One of the questions you will likely have when you have a lot of debt is if you should file for bankruptcy. There are good and bad times to use bankruptcy, and it helps to know those situations so that you do it right.
You Have A Lot Of Debt
One thing that people do not realize is that it costs money to file for bankruptcy. You have to pay for filing fees, lawyer fees, and other costs associated with the bankruptcy, which may not make the hit on your credit worth it. In addition, know that a Chapter 13 bankruptcy is going to cost more than a Chapter 7 bankruptcy. It's important to weigh the cost of bankruptcy with the debt you would be discharging to decide if it's worth it.
You Have A Lot Of Assets
Sometimes it doesn't make sense to file for bankruptcy because you do not have a lot of assets. Assets are things that you can potentially lose to a creditor if they decide to take action against you. This includes a vehicle, home, or other high-value items. For example, you can use bankruptcy to stop a foreclosure and give you more time to figure out how to keep your home.
If you do not have a lot of assets then you may be considered judgment proof. This means that the creditors do not have anything that they can take from you in order to get their money back. If you do not have a job and have no assets in your name, there is nothing that can be done to get back the debt that you owe, which means you may not want to use bankruptcy just yet.

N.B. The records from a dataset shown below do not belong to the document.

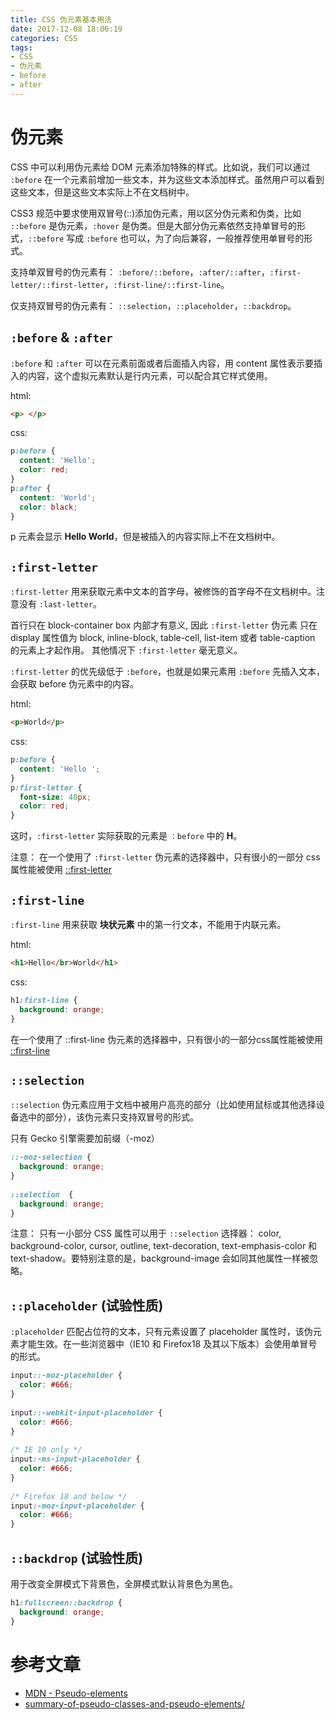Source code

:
 ```yaml
---
title: CSS 伪元素基本用法
date: 2017-12-08 18:06:19
categories: CSS
tags:
- CSS
- 伪元素
- before
- after
---
```


# 伪元素

CSS 中可以利用伪元素给 DOM 元素添加特殊的样式。比如说，我们可以通过 `:before` 在一个元素前增加一些文本，并为这些文本添加样式。虽然用户可以看到这些文本，但是这些文本实际上不在文档树中。

CSS3 规范中要求使用双冒号(::)添加伪元素，用以区分伪元素和伪类，比如 `::before` 是伪元素，`:hover` 是伪类。但是大部分伪元素依然支持单冒号的形式，`::before` 写成 `:before` 也可以，为了向后兼容，一般推荐使用单冒号的形式。

支持单双冒号的伪元素有： `:before/::before`，`:after/::after`，`:first-letter/::first-letter`，`:first-line/::first-line`。

仅支持双冒号的伪元素有： `::selection`，`::placeholder`，`::backdrop`。

<!-- more -->

## `:before` & `:after`

`:before` 和 `:after` 可以在元素前面或者后面插入内容，用 content 属性表示要插入的内容，这个虚拟元素默认是行内元素，可以配合其它样式使用。

html:

```html
<p> </p>
```

css:

```css
p:before {
  content: 'Hello';
  color: red;
}
p:after {
  content: 'World';
  color: black;
}
```

p 元素会显示 **Hello World**，但是被插入的内容实际上不在文档树中。


## `:first-letter`

`:first-letter` 用来获取元素中文本的首字母，被修饰的首字母不在文档树中。注意没有 `:last-letter`。

首行只在 block-container box 内部才有意义, 因此 `:first-letter` 伪元素 只在 display 属性值为 block, inline-block, table-cell, list-item 或者 table-caption 的元素上才起作用。 其他情况下 `:first-letter` 毫无意义。

`:first-letter` 的优先级低于 `:before`，也就是如果元素用 `:before` 先插入文本，会获取 before 伪元素中的内容。

html:

```html
<p>World</p>
```

css:

```css
p:before {
  content: 'Hello ';
}
p:first-letter {
  font-size: 40px;
  color: red;
}
```

这时，`:first-letter` 实际获取的元素是 `：before` 中的 **H**。

注意： 在一个使用了 `:first-letter` 伪元素的选择器中，只有很小的一部分 css 属性能被使用 [::first-letter](https://developer.mozilla.org/zh-CN/docs/Web/CSS/::first-letter)


## `:first-line`

`:first-line` 用来获取 **块状元素** 中的第一行文本，不能用于内联元素。

html:

```html
<h1>Hello</br>World</h1>
```

css:

```css
h1:first-line {
  background: orange;
}
```

在一个使用了 ::first-line 伪元素的选择器中，只有很小的一部分css属性能被使用 [::first-line](https://developer.mozilla.org/zh-CN/docs/Web/CSS/::first-line)

## `::selection`

`::selection` 伪元素应用于文档中被用户高亮的部分（比如使用鼠标或其他选择设备选中的部分），该伪元素只支持双冒号的形式。

只有 Gecko 引擎需要加前缀（-moz）

```css
::-moz-selection {
  background: orange;
}
 
::selection  {
  background: orange;
}
```


注意： 只有一小部分 CSS 属性可以用于 `::selection` 选择器： color, background-color, cursor, outline, text-decoration, text-emphasis-color 和 text-shadow。要特别注意的是，background-image 会如同其他属性一样被忽略。

## `::placeholder` (试验性质)

`:placeholder` 匹配占位符的文本，只有元素设置了 placeholder 属性时，该伪元素才能生效。在一些浏览器中（IE10 和 Firefox18 及其以下版本）会使用单冒号的形式。

```css
input::-moz-placeholder {
  color: #666;
}
 
input::-webkit-input-placeholder {
  color: #666;
}
 
/* IE 10 only */
input:-ms-input-placeholder {
  color: #666;
}
 
/* Firefox 18 and below */
input:-moz-input-placeholder {
  color: #666;
}
```

## `::backdrop` (试验性质)

用于改变全屏模式下背景色，全屏模式默认背景色为黑色。

```css
h1:fullscreen::backdrop {
  background: orange;
}
```

# 参考文章

- [MDN - Pseudo-elements](https://developer.mozilla.org/zh-CN/docs/Web/CSS/Pseudo-elements)
- [summary-of-pseudo-classes-and-pseudo-elements/](http://www.alloyteam.com/2016/05/summary-of-pseudo-classes-and-pseudo-elements/)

You Know What You Want Out Of Bankruptcy
It's important to also have a reason for why you want to use bankruptcy beyond getting rid of the debt. Think about how it is going to impact you 5, 10, or 15 years from now to determine if it's right to file. Are you being harassed by creditors and you want it to stop? Are you at risk of losing your home? These are all good reasons to use bankruptcy.
You Have Debts That Are Dischargeable
It's important that you recognize what debts you have that can be discharged. You may be surprised to learn that some of your debts actually cannot be discharged, such as student loans or child support payments. Only use bankruptcy if your main debts can be discharged, because you'll still be stuck with the other ones.